Been Thinking about Unconditional Love


The sentimentality of dog food commercials often include something like, “they give us unconditional love.”  Talk about cringe-worthy.  Now, let me defend dogs.  My little dog is at my feet now, obliviously scratching and licking his hindparts.  He wants to jump in my lap and cuddle, which obscures my view of the laptop screen and hinders my hands and fingers from communicating thereby.  I enjoy him sitting on my lap because I don’t have a sense of smell so if he stinks I don’t know it; because it makes me feel needed; and because he only weighs 20 pounds.

Side note:  Our neighbors, a couple who own two adult pit bulls, found two pit bull puppies in the ditch on our road and picked them up.  My husband tried to get me to take one.  It was tempting, but it was a puppy (female), very rambunctious, and, well, a pit bull, which can be lovely dogs, and bound to get a lot bigger.  I don’t have the energy for a puppy right now. 

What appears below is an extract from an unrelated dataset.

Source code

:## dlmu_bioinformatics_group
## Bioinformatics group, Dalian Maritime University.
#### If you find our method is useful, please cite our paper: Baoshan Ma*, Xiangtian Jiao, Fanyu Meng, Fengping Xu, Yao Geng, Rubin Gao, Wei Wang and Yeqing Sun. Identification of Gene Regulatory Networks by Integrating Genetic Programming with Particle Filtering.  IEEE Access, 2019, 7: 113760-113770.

Back from the detour.  We have really grown attached to our dog, but he gives us nothing that approximates unconditional love—or love in general.  Companionship, loyalty (maybe), closeness, but that is not love, and definitely not unconditional.  If I stopped feeding him for a week he would take up with someone else quite quickly (he eats a lot for such a small dog). 

To me, even mentioning “dog” and “unconditional love” in one breath is blasphemy, because only God is capable of unconditional love, loving us despite our actions.  I’m not even sure the best of people are capable of it, even parents or spouses.  As selfishly as we can be about love in what we give, we love because we need the relationship.  God does not.

As Tim Keller writes in The Reason for God, God did not create the world because he needed something or someone.  Then he would not be God and I’m not sure he’d be capable of doing such a thing.  He already was experiencing perfect fellowship within Himself and creation is an extension of that, not a cry for help.   We do not understand the trinity.

So we need another word for truly selfless but still human love, or another one for God’s type of hesed love, lovingkindness, charis, grace.  But let’s not say it about dogs.  God gives us richly all things to enjoy, but not to idolize and worship, and I fear some Americans do that to their pets as well as their possessions.